▶ About this task
Would you repeat the listing below exactly, with no pictures in it?

▶ Data for analysis

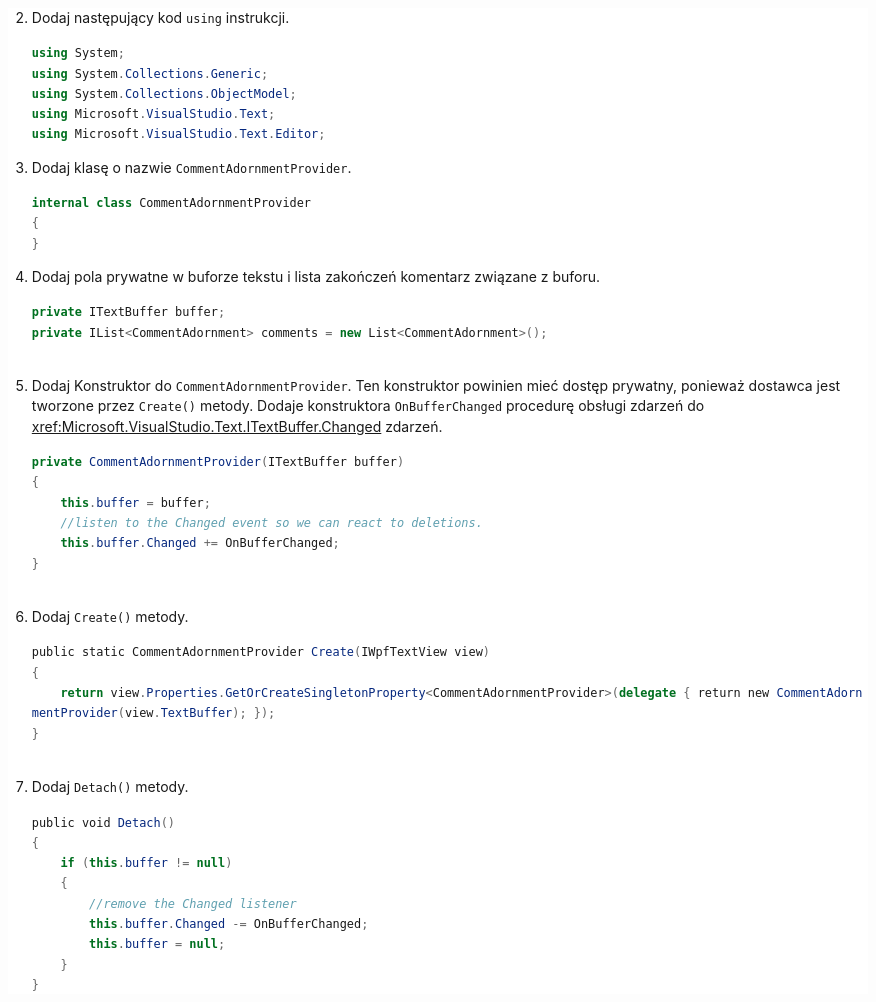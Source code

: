 2.  Dodaj następujący kod `using` instrukcji.  
  
    ```csharp  
    using System;  
    using System.Collections.Generic;  
    using System.Collections.ObjectModel;  
    using Microsoft.VisualStudio.Text;  
    using Microsoft.VisualStudio.Text.Editor;  
    ```  
  
3.  Dodaj klasę o nazwie `CommentAdornmentProvider`.  
  
    ```csharp  
    internal class CommentAdornmentProvider  
    {  
    }  
    ```  
  
4.  Dodaj pola prywatne w buforze tekstu i lista zakończeń komentarz związane z buforu.  
  
    ```csharp  
    private ITextBuffer buffer;  
    private IList<CommentAdornment> comments = new List<CommentAdornment>();  
  
    ```  
  
5.  Dodaj Konstruktor do `CommentAdornmentProvider`. Ten konstruktor powinien mieć dostęp prywatny, ponieważ dostawca jest tworzone przez `Create()` metody. Dodaje konstruktora `OnBufferChanged` procedurę obsługi zdarzeń do <xref:Microsoft.VisualStudio.Text.ITextBuffer.Changed> zdarzeń.  
  
    ```csharp  
    private CommentAdornmentProvider(ITextBuffer buffer)  
    {  
        this.buffer = buffer;  
        //listen to the Changed event so we can react to deletions.   
        this.buffer.Changed += OnBufferChanged;  
    }  
  
    ```  
  
6.  Dodaj `Create()` metody.  
  
    ```csharp  
    public static CommentAdornmentProvider Create(IWpfTextView view)  
    {  
        return view.Properties.GetOrCreateSingletonProperty<CommentAdornmentProvider>(delegate { return new CommentAdornmentProvider(view.TextBuffer); });  
    }  
  
    ```  
  
7.  Dodaj `Detach()` metody.  
  
    ```csharp  
    public void Detach()  
    {  
        if (this.buffer != null)  
        {  
            //remove the Changed listener   
            this.buffer.Changed -= OnBufferChanged;  
            this.buffer = null;  
        }  
    }  
    ```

▶ Exercise solution
Source code

: 2.  Dodaj następujący kod `using` instrukcji.  
  
    ```csharp  
    using System;  
    using System.Collections.Generic;  
    using System.Collections.ObjectModel;  
    using Microsoft.VisualStudio.Text;  
    using Microsoft.VisualStudio.Text.Editor;  
    ```  
  
3.  Dodaj klasę o nazwie `CommentAdornmentProvider`.  
  
    ```csharp  
    internal class CommentAdornmentProvider  
    {  
    }  
    ```  
  
4.  Dodaj pola prywatne w buforze tekstu i lista zakończeń komentarz związane z buforu.  
  
    ```csharp  
    private ITextBuffer buffer;  
    private IList<CommentAdornment> comments = new List<CommentAdornment>();  
  
    ```  
  
5.  Dodaj Konstruktor do `CommentAdornmentProvider`. Ten konstruktor powinien mieć dostęp prywatny, ponieważ dostawca jest tworzone przez `Create()` metody. Dodaje konstruktora `OnBufferChanged` procedurę obsługi zdarzeń do <xref:Microsoft.VisualStudio.Text.ITextBuffer.Changed> zdarzeń.  
  
    ```csharp  
    private CommentAdornmentProvider(ITextBuffer buffer)  
    {  
        this.buffer = buffer;  
        //listen to the Changed event so we can react to deletions.   
        this.buffer.Changed += OnBufferChanged;  
    }  
  
    ```  
  
6.  Dodaj `Create()` metody.  
  
    ```csharp  
    public static CommentAdornmentProvider Create(IWpfTextView view)  
    {  
        return view.Properties.GetOrCreateSingletonProperty<CommentAdornmentProvider>(delegate { return new CommentAdornmentProvider(view.TextBuffer); });  
    }  
  
    ```  
  
7.  Dodaj `Detach()` metody.  
  
    ```csharp  
    public void Detach()  
    {  
        if (this.buffer != null)  
        {  
            //remove the Changed listener   
            this.buffer.Changed -= OnBufferChanged;  
            this.buffer = null;  
        }  
    }  
    ```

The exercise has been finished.